Contudo, o que parece não ser discutido por quase ninguém é o fenómeno expulsivo dos mais velhos do mercado de trabalho, muitas vezes sob a justificação de que “ganham demais” e que “há que dar lugar aos outros”. Vivemos num país em que a taxa de natalidade é baixa mas nem por isso o grosso dos anúncios de emprego permite candidaturas a maiores de 35 anos, pairando o mito que, aos 50, quando não mesmo aos 40, uma pessoa “está velha para trabalhar” no mesmo transe que se sabe ser nova para a reforma.
Sob a égide da flexibilidade, o que temos vindo a assistir é à substituição dos contratos ditos de “efectivos” por vínculos precários, em que todos são descartáveis a todo o tempo, uma vez volvido o brilho inicial do “vestir a camisola” e à primeira reclamação sobre condições de trabalho.
Numa sociedade frenética, em que quase tudo se reduz ao movimento, ao brilho efémero, à novidade, o que se passou a pretender foi um permanente exército de “carne fresca”, movido pela esperança da entrada no famoso mercado de trabalho e disposto a quase tudo para nele poder permanecer, incluindo a trabalhar quase de graça.
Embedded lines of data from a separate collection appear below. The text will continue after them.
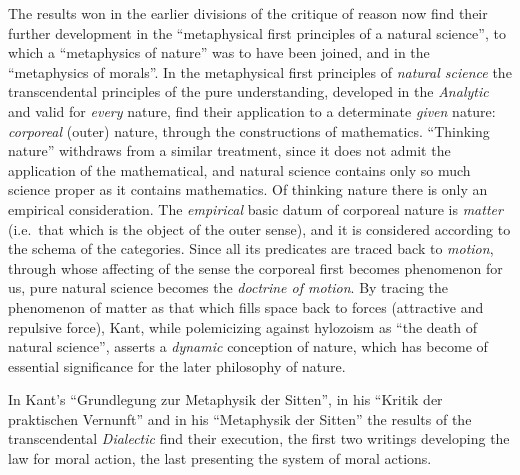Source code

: \divrule

The results won in the earlier divisions of the critique of reason now
find their further development in the ``metaphysical first principles of
a natural science'', to which a ``metaphysics of nature'' was to have
been joined, and in the ``metaphysics of morals''. In the metaphysical
first principles of \emph{natural science} the transcendental principles
of the pure understanding, developed in the \emph{Analytic} and valid for
\emph{every} nature, find their application to a determinate
\emph{given} nature: \emph{corporeal} (outer) nature, through the
constructions of mathematics. ``Thinking nature'' withdraws from a
similar treatment, since it does not admit the application of the
mathematical, and natural science contains only so much science proper
as it contains mathematics. Of thinking nature there is only an
empirical consideration. The \emph{empirical} basic datum of corporeal
nature is \emph{matter} (i.e.\ that which is the object of the outer
sense), and it is considered according to the schema of the categories.
Since all its predicates are traced back to \emph{motion}, through whose
affecting of the sense the corporeal first becomes phenomenon for us,
pure natural science becomes the \emph{doctrine of motion}. By tracing
the phenomenon of matter as that which fills space back to forces
(attractive and repulsive force), Kant, while polemicizing
against hylozoism as ``the death of natural science'', asserts a
\emph{dynamic} conception of nature, which has become of essential
significance for the later philosophy of nature.

\divrule

In Kant's ``Grundlegung zur Metaphysik der Sitten'', in his ``Kritik der
praktischen Vernunft'' and in his ``Metaphysik der Sitten'' the results
of the transcendental \emph{Dialectic} find their execution, the first
two writings developing the law for moral action, the last presenting
the system of moral actions.

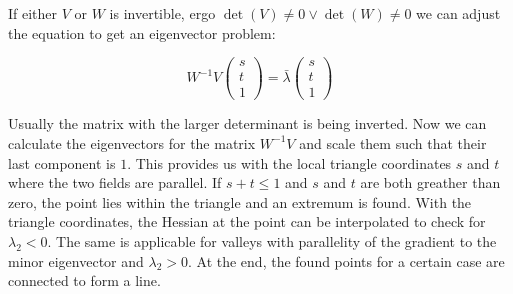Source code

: \noindent If either $V$ or $W$ is invertible, ergo $\det{(V)}\neq 0 \vee
\det{(W)}\neq 0$ we can adjust the equation to get an eigenvector
problem:

\begin{equation}
  W^{-1} V
  \begin{pmatrix}
    s\\
    t\\
    1
  \end{pmatrix}
  = \bar{\lambda}
  \begin{pmatrix}
    s\\
    t\\
    1
  \end{pmatrix}
\end{equation}

\noindent Usually the matrix with the larger determinant is being
inverted. Now we can calculate the eigenvectors for the matrix $W^{-1}
V$ and scale them such that their last component is $1$. This provides
us with the local triangle coordinates $s$ and $t$ where the two fields
are parallel. If $s+t \leq 1$ and $s$ and $t$ are both greather than
zero, the point lies within the triangle and an extremum is found. With
the triangle coordinates, the Hessian at the point can be interpolated to
check for $\lambda_2 < 0$. The same is applicable for valleys with
parallelity of the gradient to the minor eigenvector and $\lambda_2 > 0$.
At the end, the found points for a certain case are connected to form a
line.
Uma geração que por vezes se permite assistir impávida à discriminação e à expulsão dos mais velhos da vida activa, na expectativa de que, com tal, possa subir um degrau na hierarquia, está esquecida que a máquina irrevogável do tempo não deixa ninguém incólume e um dia lhe tocará.
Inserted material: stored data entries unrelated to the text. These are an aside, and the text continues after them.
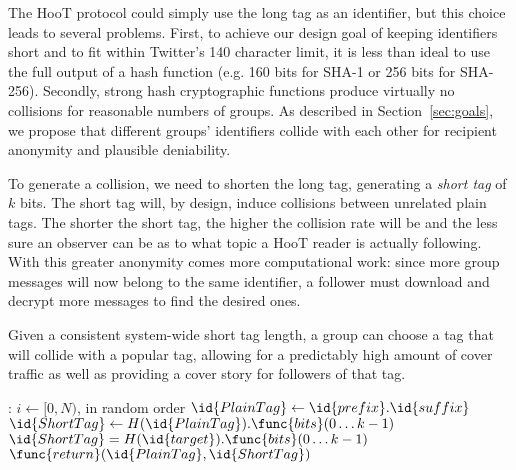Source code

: The HooT protocol could simply use the long tag as an identifier, but
this choice leads to several problems. First, to achieve our design goal
of keeping identifiers short and to fit within Twitter's 140 character
limit, it is less than ideal to use the full output of a hash function
(e.g. 160 bits for SHA-1 or 256 bits for SHA-256). Secondly, strong hash
cryptographic functions produce virtually no collisions for reasonable
numbers of groups. As described in Section~\ref{sec:goals}, we propose
that different groups' identifiers collide with each other for recipient
anonymity and plausible deniability.

To generate a collision, we need to shorten the long tag, generating a
\textit{short tag} of $k$ bits. The short tag will, by design, induce
collisions between unrelated plain tags. The shorter the short tag, the
higher the collision rate will be and the less sure an observer can be
as to what topic a HooT reader is actually following. With this greater
anonymity comes more computational work: since more group messages will
now belong to the same identifier, a follower must download and decrypt
more messages to find the desired ones.

Given a consistent system-wide short tag length, a group can choose a
tag that will collide with a popular tag, allowing for a predictably
high amount of cover traffic as well as providing a cover story for
followers of that tag.
%
\begin{codebox}
:
\zi \For $i \gets [0,N)$, in random order
\zi \Do
\zi $\id{PlainTag} \gets  \id{prefix}.\id{suffix}$
\zi $\id{ShortTag} \gets H(\id{PlainTag}).\func{bits}(0 \ldots k-1)$
\zi \If $\id{ShortTag} = H(\id{target}).\func{bits}(0 \ldots k-1)$
\zi \Then $\func{return} (\id{PlainTag} , \id{ShortTag})$
\zi \End
\End
\end{codebox}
Uma sociedade que não sabe aprender com os mais velhos, que os remete para um mero papel de espectadores e de cuidadores dos netos (porque os filhos estão, por seu turno, demasiado ocupados a fazer o trabalho de três) é uma sociedade sem memória e sem capacidade de crítica. Em suma: o campo ideal para gerações inteiras que se substituem umas às outras a uma velocidade feroz, correndo como hamsters na roda colocada na gaiola.
Este país não é, de facto, para velhos. Por este caminho, não é, também, para os novos.